Problem to work on: Only the lines from the one containing "Pour tout $n$" through the last line of the entries are wanted. Transcribe them exactly.

┌─ Dataset excerpts

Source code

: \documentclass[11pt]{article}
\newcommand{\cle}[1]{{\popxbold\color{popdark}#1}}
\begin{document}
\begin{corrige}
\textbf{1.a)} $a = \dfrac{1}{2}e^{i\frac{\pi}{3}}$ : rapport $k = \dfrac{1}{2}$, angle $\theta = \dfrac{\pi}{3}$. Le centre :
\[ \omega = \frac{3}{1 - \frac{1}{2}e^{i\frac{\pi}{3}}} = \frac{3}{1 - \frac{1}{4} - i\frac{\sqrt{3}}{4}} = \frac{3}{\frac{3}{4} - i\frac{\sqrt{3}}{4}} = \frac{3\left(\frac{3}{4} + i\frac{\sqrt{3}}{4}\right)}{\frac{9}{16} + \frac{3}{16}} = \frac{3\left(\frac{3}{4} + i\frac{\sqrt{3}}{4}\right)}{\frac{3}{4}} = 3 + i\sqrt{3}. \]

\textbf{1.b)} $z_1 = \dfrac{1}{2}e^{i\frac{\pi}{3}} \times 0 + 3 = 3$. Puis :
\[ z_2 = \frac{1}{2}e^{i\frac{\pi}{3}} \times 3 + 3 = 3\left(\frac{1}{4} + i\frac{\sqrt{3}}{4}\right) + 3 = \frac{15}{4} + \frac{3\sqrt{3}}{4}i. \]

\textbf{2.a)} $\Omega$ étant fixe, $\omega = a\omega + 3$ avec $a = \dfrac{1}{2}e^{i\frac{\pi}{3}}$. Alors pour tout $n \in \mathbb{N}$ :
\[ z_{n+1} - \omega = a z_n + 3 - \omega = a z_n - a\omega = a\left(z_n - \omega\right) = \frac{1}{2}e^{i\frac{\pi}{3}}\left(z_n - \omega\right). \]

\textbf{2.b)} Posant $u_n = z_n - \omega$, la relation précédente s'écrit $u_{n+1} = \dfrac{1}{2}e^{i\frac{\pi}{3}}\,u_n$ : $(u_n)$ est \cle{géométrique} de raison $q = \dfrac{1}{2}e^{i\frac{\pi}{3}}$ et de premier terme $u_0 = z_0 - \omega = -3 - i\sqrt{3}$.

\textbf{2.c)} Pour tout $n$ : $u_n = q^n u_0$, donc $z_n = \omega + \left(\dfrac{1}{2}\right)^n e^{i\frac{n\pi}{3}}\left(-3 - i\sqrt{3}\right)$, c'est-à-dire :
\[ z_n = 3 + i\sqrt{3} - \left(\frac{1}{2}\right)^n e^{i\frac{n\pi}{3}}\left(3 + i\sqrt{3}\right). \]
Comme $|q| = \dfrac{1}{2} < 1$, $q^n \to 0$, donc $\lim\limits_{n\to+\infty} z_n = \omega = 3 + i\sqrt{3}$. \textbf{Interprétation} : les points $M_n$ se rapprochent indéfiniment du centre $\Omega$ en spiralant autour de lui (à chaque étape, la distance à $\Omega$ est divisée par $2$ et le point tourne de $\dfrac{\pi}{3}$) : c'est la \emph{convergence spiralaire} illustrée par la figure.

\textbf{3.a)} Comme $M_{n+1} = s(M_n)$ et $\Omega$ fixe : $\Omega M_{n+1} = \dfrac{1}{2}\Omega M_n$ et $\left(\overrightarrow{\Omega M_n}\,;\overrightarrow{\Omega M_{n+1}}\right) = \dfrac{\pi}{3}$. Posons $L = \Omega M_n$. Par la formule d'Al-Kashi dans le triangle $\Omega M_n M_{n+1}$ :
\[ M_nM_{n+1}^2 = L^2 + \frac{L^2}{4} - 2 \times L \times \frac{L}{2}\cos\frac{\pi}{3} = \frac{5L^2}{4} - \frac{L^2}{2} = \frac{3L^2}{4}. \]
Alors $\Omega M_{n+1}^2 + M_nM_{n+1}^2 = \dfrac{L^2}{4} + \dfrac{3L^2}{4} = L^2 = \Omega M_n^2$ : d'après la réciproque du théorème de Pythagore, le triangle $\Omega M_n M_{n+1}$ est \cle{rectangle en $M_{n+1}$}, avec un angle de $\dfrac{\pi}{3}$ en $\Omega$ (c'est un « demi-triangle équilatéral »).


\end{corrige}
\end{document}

└─

Problem solution:
\textbf{2.c)} Pour tout $n$ : $u_n = q^n u_0$, donc $z_n = \omega + \left(\dfrac{1}{2}\right)^n e^{i\frac{n\pi}{3}}\left(-3 - i\sqrt{3}\right)$, c'est-à-dire :
\[ z_n = 3 + i\sqrt{3} - \left(\frac{1}{2}\right)^n e^{i\frac{n\pi}{3}}\left(3 + i\sqrt{3}\right). \]
Comme $|q| = \dfrac{1}{2} < 1$, $q^n \to 0$, donc $\lim\limits_{n\to+\infty} z_n = \omega = 3 + i\sqrt{3}$. \textbf{Interprétation} : les points $M_n$ se rapprochent indéfiniment du centre $\Omega$ en spiralant autour de lui (à chaque étape, la distance à $\Omega$ est divisée par $2$ et le point tourne de $\dfrac{\pi}{3}$) : c'est la \emph{convergence spiralaire} illustrée par la figure.

\textbf{3.a)} Comme $M_{n+1} = s(M_n)$ et $\Omega$ fixe : $\Omega M_{n+1} = \dfrac{1}{2}\Omega M_n$ et $\left(\overrightarrow{\Omega M_n}\,;\overrightarrow{\Omega M_{n+1}}\right) = \dfrac{\pi}{3}$. Posons $L = \Omega M_n$. Par la formule d'Al-Kashi dans le triangle $\Omega M_n M_{n+1}$ :
\[ M_nM_{n+1}^2 = L^2 + \frac{L^2}{4} - 2 \times L \times \frac{L}{2}\cos\frac{\pi}{3} = \frac{5L^2}{4} - \frac{L^2}{2} = \frac{3L^2}{4}. \]
Alors $\Omega M_{n+1}^2 + M_nM_{n+1}^2 = \dfrac{L^2}{4} + \dfrac{3L^2}{4} = L^2 = \Omega M_n^2$ : d'après la réciproque du théorème de Pythagore, le triangle $\Omega M_n M_{n+1}$ est \cle{rectangle en $M_{n+1}$}, avec un angle de $\dfrac{\pi}{3}$ en $\Omega$ (c'est un « demi-triangle équilatéral »).


\end{corrige}
\end{document}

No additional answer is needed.